Code to convert to TensorRT:
import tensorflow as tf
gpu_devices = tf.config.experimental.list_physical_devices(‘GPU’)
tf.config.experimental.set_memory_growth(gpu_devices[0], True)
tf.config.experimental.set_virtual_device_configuration(
gpu_devices[0],
[tf.config.experimental.VirtualDeviceConfiguration(
memory_limit=1800)]) ## Crucial value, set lower than available GPU memory (note that Jetson shares GPU memory with CPU)

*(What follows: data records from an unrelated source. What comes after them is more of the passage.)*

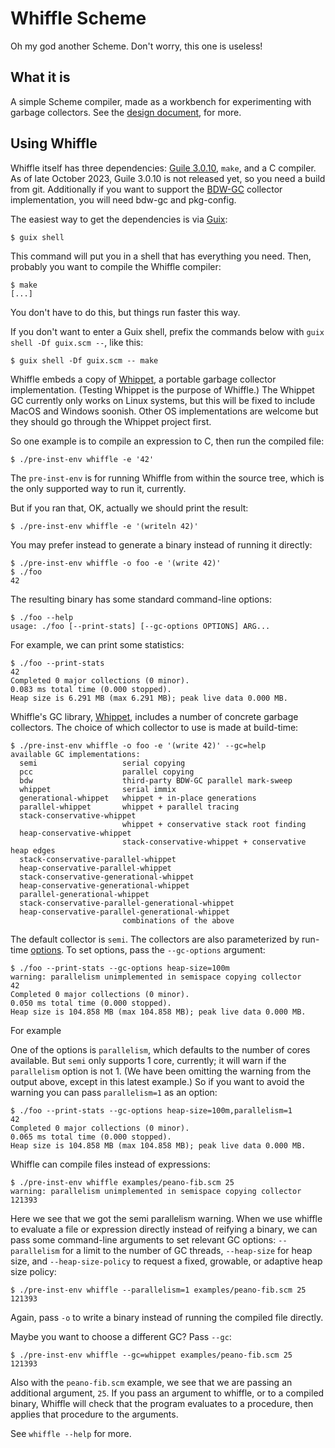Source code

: # Whiffle Scheme

Oh my god another Scheme.  Don't worry, this one is useless!

## What it is

A simple Scheme compiler, made as a workbench for experimenting with
garbage collectors.  See the [design document](./doc/design.md), for more.

## Using Whiffle

Whiffle itself has three dependencies: [Guile
3.0.10](https://gnu.org/s/guile), `make`, and a C compiler.  As of late
October 2023, Guile 3.0.10 is not released yet, so you need a build from
git.  Additionally if you want to support the
[BDW-GC](https://github.com/ivmai/bdwgc) collector implementation, you
will need bdw-gc and pkg-config.

The easiest way to get the dependencies is via
[Guix](https://guix.gnu.org/):

```
$ guix shell
```

This command will put you in a shell that has everything you need.
Then, probably you want to compile the Whiffle compiler:

```
$ make
[...]
```

You don't have to do this, but things run faster this way.

If you don't want to enter a Guix shell, prefix the commands below with
`guix shell -Df guix.scm --`, like this:

```
$ guix shell -Df guix.scm -- make
```

Whiffle embeds a copy of [Whippet](https://github.com/wingo/whippet), a
portable garbage collector implementation.  (Testing Whippet is the
purpose of Whiffle.)  The Whippet GC currently only works on Linux
systems, but this will be fixed to include MacOS and Windows soonish.
Other OS implementations are welcome but they should go through the
Whippet project first.

So one example is to compile an expression to C, then run the compiled
file:

```
$ ./pre-inst-env whiffle -e '42'
```

The `pre-inst-env` is for running Whiffle from within the source tree,
which is the only supported way to run it, currently.

But if you ran that, OK, actually we should print the result:

```
$ ./pre-inst-env whiffle -e '(writeln 42)'
```

You may prefer instead to generate a binary instead of running it
directly:

```
$ ./pre-inst-env whiffle -o foo -e '(write 42)'
$ ./foo
42
```

The resulting binary has some standard command-line options:

```
$ ./foo --help
usage: ./foo [--print-stats] [--gc-options OPTIONS] ARG...
```

For example, we can print some statistics:

```
$ ./foo --print-stats
42
Completed 0 major collections (0 minor).
0.083 ms total time (0.000 stopped).
Heap size is 6.291 MB (max 6.291 MB); peak live data 0.000 MB.
```

Whiffle's GC library, [Whippet](https://github.com/wingo/whippet),
includes a number of concrete garbage collectors.  The choice of which
collector to use is made at build-time:

```
$ ./pre-inst-env whiffle -o foo -e '(write 42)' --gc=help
available GC implementations:
  semi                   serial copying
  pcc                    parallel copying
  bdw                    third-party BDW-GC parallel mark-sweep
  whippet                serial immix
  generational-whippet   whippet + in-place generations
  parallel-whippet       whippet + parallel tracing
  stack-conservative-whippet
                         whippet + conservative stack root finding
  heap-conservative-whippet
                         stack-conservative-whippet + conservative heap edges
  stack-conservative-parallel-whippet
  heap-conservative-parallel-whippet
  stack-conservative-generational-whippet
  heap-conservative-generational-whippet
  parallel-generational-whippet
  stack-conservative-parallel-generational-whippet
  heap-conservative-parallel-generational-whippet
                         combinations of the above
```

The default collector is `semi`.  The collectors are also parameterized
by run-time
[options](https://github.com/wingo/whippet/blob/main/doc/manual.md#options).
To set options, pass the `--gc-options` argument:

```
$ ./foo --print-stats --gc-options heap-size=100m
warning: parallelism unimplemented in semispace copying collector
42
Completed 0 major collections (0 minor).
0.050 ms total time (0.000 stopped).
Heap size is 104.858 MB (max 104.858 MB); peak live data 0.000 MB.
```
For example

One of the options is `parallelism`, which defaults to the number of
cores available.  But `semi` only supports 1 core, currently; it will
warn if the `parallelism` option is not 1.  (We have been omitting the
warning from the output above, except in this latest example.)  So if
you want to avoid the warning you can pass `parallelism=1` as an option:

```
$ ./foo --print-stats --gc-options heap-size=100m,parallelism=1
42
Completed 0 major collections (0 minor).
0.065 ms total time (0.000 stopped).
Heap size is 104.858 MB (max 104.858 MB); peak live data 0.000 MB.
```

Whiffle can compile files instead of expressions:

```
$ ./pre-inst-env whiffle examples/peano-fib.scm 25
warning: parallelism unimplemented in semispace copying collector
121393
```

Here we see that we got the semi parallelism warning.  When we use
whiffle to evaluate a file or expression directly instead of reifying a
binary, we can pass some command-line arguments to set relevant GC
options: `--parallelism` for a limit to the number of GC threads,
`--heap-size` for heap size, and `--heap-size-policy` to request a
fixed, growable, or adaptive heap size policy:

```
$ ./pre-inst-env whiffle --parallelism=1 examples/peano-fib.scm 25
121393
```

Again, pass `-o` to write a binary instead of running the compiled file
directly.

Maybe you want to choose a different GC?  Pass `--gc`:

```
$ ./pre-inst-env whiffle --gc=whippet examples/peano-fib.scm 25
121393
```

Also with the `peano-fib.scm` example, we see that we are passing an
additional argument, `25`.  If you pass an argument to whiffle, or to a
compiled binary, Whiffle will check that the program evaluates to a
procedure, then applies that procedure to the arguments.

See `whiffle --help` for more.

from tensorflow.python.compiler.tensorrt import trt_convert as trt
import numpy as np
conversion_params = trt.DEFAULT_TRT_CONVERSION_PARAMS
conversion_params = conversion_params._replace(max_workspace_size_bytes=(1500000000))
conversion_params = conversion_params._replace(precision_mode=“FP16”)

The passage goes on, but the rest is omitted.